En plus des menaces de la part des groupes armés, les journalistes afghans disent subir des pressions des autorités. «Au mieux, un journaliste peut se voir tout à coup interdit d’entrée aux conférences de presse, lance un journaliste. On a aussi vu des reporters se faire violenter par la police, sans raison.» Le think-tank américain Freedom House établit même que «les autorités et les forces de sécurité afghanes restent les principales responsables de violences et d’intimidations, souvent liées à la couverture médiatique d’affaires de corruption.» Lotfullah Najafizada, l’influent directeur des informations de Tolo News, chaîne d’info du plus grand groupe médiatique du pays, dit avoir lui-même subi des tentatives d’ingérence de la part de responsables politiques: «Régulièrement, on s’arroge le droit de me faire la morale, allant jusqu’à m’accuser de détruire le pays à cause de certaines couvertures», regrette-t-il.
Une seule radio du temps des talibans
En 2001, quand l’intervention américaine mit fin au règne des talibans qui avaient pris le pouvoir en 1996, il ne subsistait dans le pays qu’une seule station radio, dédiée à la religion. Mais l’avalanche d’investissements internationaux pour la reconstruction du pays, au cours des années 2000, permit au secteur de renaître plus fort que jamais. Aujourd’hui, il compte des dizaines de chaînes télévisées, quelque 170 radios, et des centaines de publications. La loi s’est enrichie de textes protégeant la liberté d’informer, et les journalistes possèdent leur propre syndicat. La scène médiatique afghane est une success story citée en exemple par les experts du développement des médias.
«C’est un miracle que nous devons à tout prix préserver», martèle Lotfullah Najafizada dans son bureau moderne qui surplombe le studio du journal télévisé. Soudain, les nouvelles d’une explosion non loin font sonner les téléphones. Dans le compound de Tolo News, entouré de murs anti-explosions, on n’a rien entendu. Le rédacteur en chef doit prendre une décision: envoyer ou non ses reporters couvrir l’événement, au risque de leur vie.

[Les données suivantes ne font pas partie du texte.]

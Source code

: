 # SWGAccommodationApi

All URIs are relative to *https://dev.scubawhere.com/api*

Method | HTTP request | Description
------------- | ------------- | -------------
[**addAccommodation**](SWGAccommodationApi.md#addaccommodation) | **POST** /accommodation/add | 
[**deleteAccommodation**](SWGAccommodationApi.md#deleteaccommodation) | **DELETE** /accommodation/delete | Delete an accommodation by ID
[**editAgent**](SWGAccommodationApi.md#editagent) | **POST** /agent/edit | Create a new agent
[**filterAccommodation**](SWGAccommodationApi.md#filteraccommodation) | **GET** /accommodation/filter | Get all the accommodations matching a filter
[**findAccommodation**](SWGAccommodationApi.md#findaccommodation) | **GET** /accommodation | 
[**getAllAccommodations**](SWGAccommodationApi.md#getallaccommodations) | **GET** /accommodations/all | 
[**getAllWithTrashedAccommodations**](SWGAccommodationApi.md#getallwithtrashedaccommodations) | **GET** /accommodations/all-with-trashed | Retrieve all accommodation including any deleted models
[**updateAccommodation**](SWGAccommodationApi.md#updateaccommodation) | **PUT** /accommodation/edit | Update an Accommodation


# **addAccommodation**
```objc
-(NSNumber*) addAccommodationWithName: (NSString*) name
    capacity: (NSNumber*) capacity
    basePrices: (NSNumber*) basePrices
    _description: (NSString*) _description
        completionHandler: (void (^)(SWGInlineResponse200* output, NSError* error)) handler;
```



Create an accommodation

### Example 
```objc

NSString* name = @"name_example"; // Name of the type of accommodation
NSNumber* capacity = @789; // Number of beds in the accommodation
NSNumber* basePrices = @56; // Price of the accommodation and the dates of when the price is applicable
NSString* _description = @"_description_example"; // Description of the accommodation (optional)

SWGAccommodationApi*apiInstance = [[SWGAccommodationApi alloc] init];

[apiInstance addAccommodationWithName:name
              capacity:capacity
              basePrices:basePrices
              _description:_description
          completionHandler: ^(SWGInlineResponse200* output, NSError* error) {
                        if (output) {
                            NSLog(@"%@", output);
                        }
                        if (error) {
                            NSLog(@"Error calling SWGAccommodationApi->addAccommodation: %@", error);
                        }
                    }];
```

Quoi qu’il arrive, assure Lotfullah Najafizada, les journalistes afghans ne cesseront d’affronter le danger, et les médias en sont d’autant plus soudés. Si une rédaction perd du matériel de tournage dans un attentat, une autre lui en prêtera. Et après le massacre du groupe de journalistes fin avril, les offres de soutien financier aux familles ont abondé. «Nous avons la même politique que l’OTAN, explique-t-il. Une attaque envers un journaliste est une attaque envers nous tous.»